A Dictionary of Canadianisms on Historical Principles (DCHP) is a historical usage dictionary of words, expressions, or meanings which are native to Canada or which are distinctively characteristic of Canadian English though not necessarily exclusive to Canada. The first edition was published by W. J. Gage Limited in 1967. The text of this first edition was scanned and released as a free-access online dictionary in 2013.

A second edition of A Dictionary of Canadianisms on Historical Principles (DCHP-2), was then created by expanding and partially revising the first edition's data set. DCHP-2 was published in 2017 as an academic project by the University of British Columbia, and is only available as a free-access online dictionary.

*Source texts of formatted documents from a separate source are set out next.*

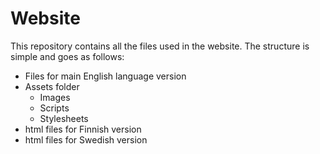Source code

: # Website

This repository contains all the files used in the website. The structure is simple and goes as follows:
* Files for main English language version
* Assets folder
  * Images
  * Scripts
  * Stylesheets
* html files for Finnish version
* html files for Swedish version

A third edition A Dictionary of Canadianisms on Historical Principles (DCHP-3), this time in mobile-friendly format, was released in 2025 with 181 new meanings relating to minoritized groups and the originally more informal vocabulary.

==History==
The origins of the first Canadian Dictionary (DCHP-1) can be linked to American Lexicographer Charles Julien Lovell just after WW2 in 1946. Predating this, the American OED dictionary included the small number of Canadian words found in their research as was the practice during this time for larger varieties. Lovell, working at the time for the University of Chicago and the Dictionary of Americanisms, felt that there was a true distinction between American words and Canadian ones. This led Lovell to create a separate file for words that he deemed to be Canadian as he traversed across the country. In 1954, after creation of the Canadian Linguistic Association, Lovell proposed his idea of the creation of the first Canadian Dictionary, and shortly after submitted an article on the “Lexicographical Challenges of Canadian English”. In March 1960, funding was granted to create the first Canadian Dictionary, DCHP-1 (Dictionary of Canadianisms on Historical Principles).Charles Lovell died just weeks later.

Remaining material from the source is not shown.